Update (January 2018) A new very interesting paper with various experiments on the IBM machine is Five Experimental Tests on the 5-Qubit IBM Quantum Computer by Diego García-Martín, Germán Sierra.
Update (July 2017) Extended question: Of course, the question extends to the newly built IBM 16-qubits quantum computer, and the 50-qubits quantum computers that IBM, Google and various other players expect to demonstrate in the near future. A natural conjecture is that all these computers can only approximate "noise-stable" pure states. namely pure states that are stable under noise operator with exponential decay of high order Pauli terms, (see e.g. this paper by Montanaro and Osborne).
Original question:
IBM has recently built a 5-qubits quantum computers based on superconducting qubits. It is even possible to make experiments over the cloud.
The space of pure states for 5 qubits is the unit sphere in the 32-dimensional space over the complex number. When you measure the state of the computer you get a probability distribution on strings of 5 bits.
Give a "map" of the probability distributions and of the actual states that the IBM quantum computer can reach.
Of course, the boundary between what can be reached and what is beyond reach is of special interest. And also the case of 3 and 4 qubits.
My question is motivated by this comment over Lipton abd Reagan's blog by Alexander Vlasov.

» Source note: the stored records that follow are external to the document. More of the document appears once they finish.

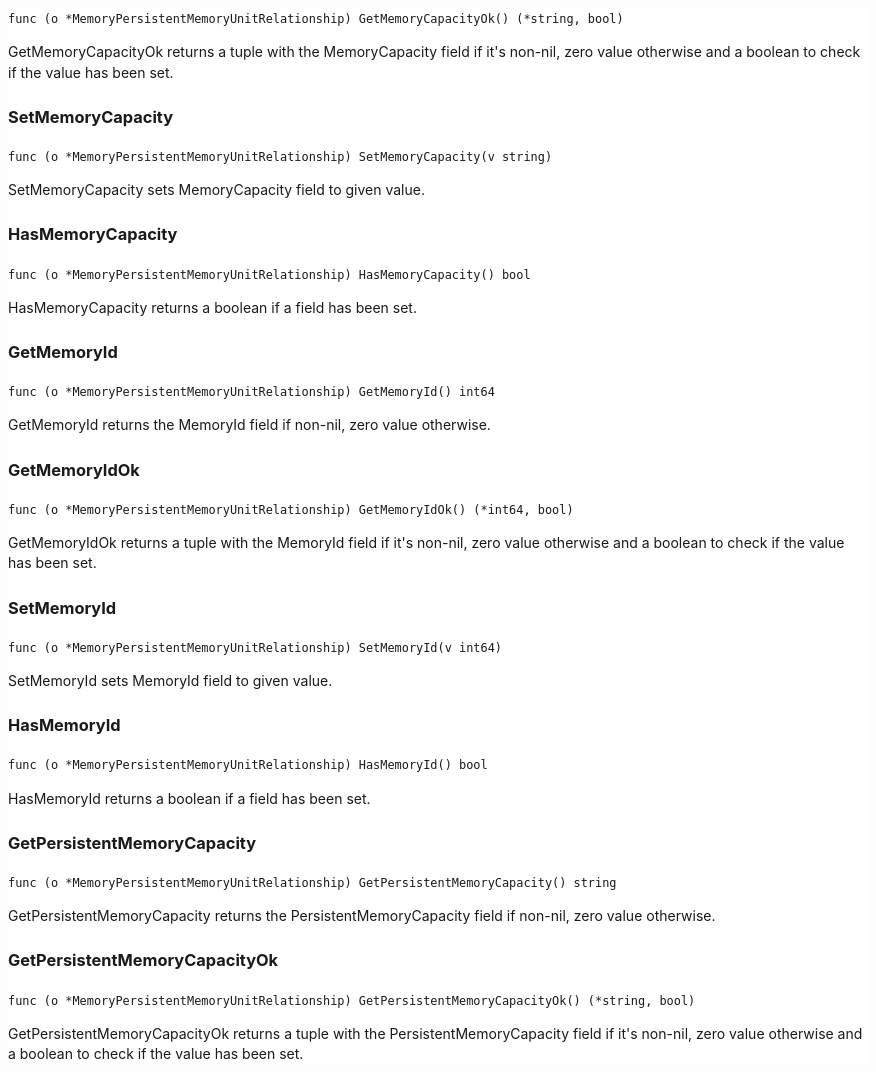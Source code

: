 `func (o *MemoryPersistentMemoryUnitRelationship) GetMemoryCapacityOk() (*string, bool)`

GetMemoryCapacityOk returns a tuple with the MemoryCapacity field if it's non-nil, zero value otherwise
and a boolean to check if the value has been set.

### SetMemoryCapacity

`func (o *MemoryPersistentMemoryUnitRelationship) SetMemoryCapacity(v string)`

SetMemoryCapacity sets MemoryCapacity field to given value.

### HasMemoryCapacity

`func (o *MemoryPersistentMemoryUnitRelationship) HasMemoryCapacity() bool`

HasMemoryCapacity returns a boolean if a field has been set.

### GetMemoryId

`func (o *MemoryPersistentMemoryUnitRelationship) GetMemoryId() int64`

GetMemoryId returns the MemoryId field if non-nil, zero value otherwise.

### GetMemoryIdOk

`func (o *MemoryPersistentMemoryUnitRelationship) GetMemoryIdOk() (*int64, bool)`

GetMemoryIdOk returns a tuple with the MemoryId field if it's non-nil, zero value otherwise
and a boolean to check if the value has been set.

### SetMemoryId

`func (o *MemoryPersistentMemoryUnitRelationship) SetMemoryId(v int64)`

SetMemoryId sets MemoryId field to given value.

### HasMemoryId

`func (o *MemoryPersistentMemoryUnitRelationship) HasMemoryId() bool`

HasMemoryId returns a boolean if a field has been set.

### GetPersistentMemoryCapacity

`func (o *MemoryPersistentMemoryUnitRelationship) GetPersistentMemoryCapacity() string`

GetPersistentMemoryCapacity returns the PersistentMemoryCapacity field if non-nil, zero value otherwise.

### GetPersistentMemoryCapacityOk

`func (o *MemoryPersistentMemoryUnitRelationship) GetPersistentMemoryCapacityOk() (*string, bool)`

GetPersistentMemoryCapacityOk returns a tuple with the PersistentMemoryCapacity field if it's non-nil, zero value otherwise
and a boolean to check if the value has been set.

I would expect that distributions that can actually be reached are characterized by "noise stability" which is equivalent to "low degree Fourier-type" expansion. The relevant "noise" here is independent depolarizing noise. The relevant "Fourier expansion" might be the one described by Ashley Montanaro and Tobias J. Osborne in the paper quantum Boolean function.
Vlasov referred to the paper by Daniel Alsina and José Ignacio Latorre Experimental test of Mermin inequalities on a 5-qubit quantum computer. A sentence from the abstract reads "The experimental results obtained using the quantum computer show violation of all Mermin inequalitites, with a clear degradation of the results in the 5 qubit case."
Update: Andrew Morgan suggests in the comment below that the proposal for the threshold might be too naive. A specific question inspired by Andrew's comment is:
Can we well approximate with the IBM machine the state
$$\frac 14 |11111\rangle+\frac 14 |11100\rangle+ \frac 14 |11010\rangle+\frac 14 |11001\rangle+ \frac 14 |10110\rangle+\frac 14 |10101\rangle+ \frac 14 |01110\rangle+\frac 14 |01101\rangle+ \frac 14 |10011\rangle+\frac 14 |01011\rangle+ \frac 14 |00111\rangle+\frac 14 |10000\rangle+ \frac 14 |01000\rangle+\frac 14 |00100\rangle+ \frac 14 |00010\rangle+\frac 14 |00001\rangle.$$ (Superposition of the computational basis elements with an odd numbers of 1's)
(Later update: In view of Peter Shor's comment below I suppose we need to look more carefully for "noise-sensitive" states that we would like to explore.)
Also of interest are the states $$\frac {1}{\sqrt {5}} |10000\rangle + \frac {1}{\sqrt {5}} |01000\rangle +\frac {1}{\sqrt {5}} |00100\rangle + \frac {1}{\sqrt {5}} |00010\rangle +\frac {1}{\sqrt {5}} |00001\rangle $$ and the superposition of all basis elements with two 1's. (If somebody reading this question actually tried to program the IBM 5-qubit computers I'd love to hear about it.)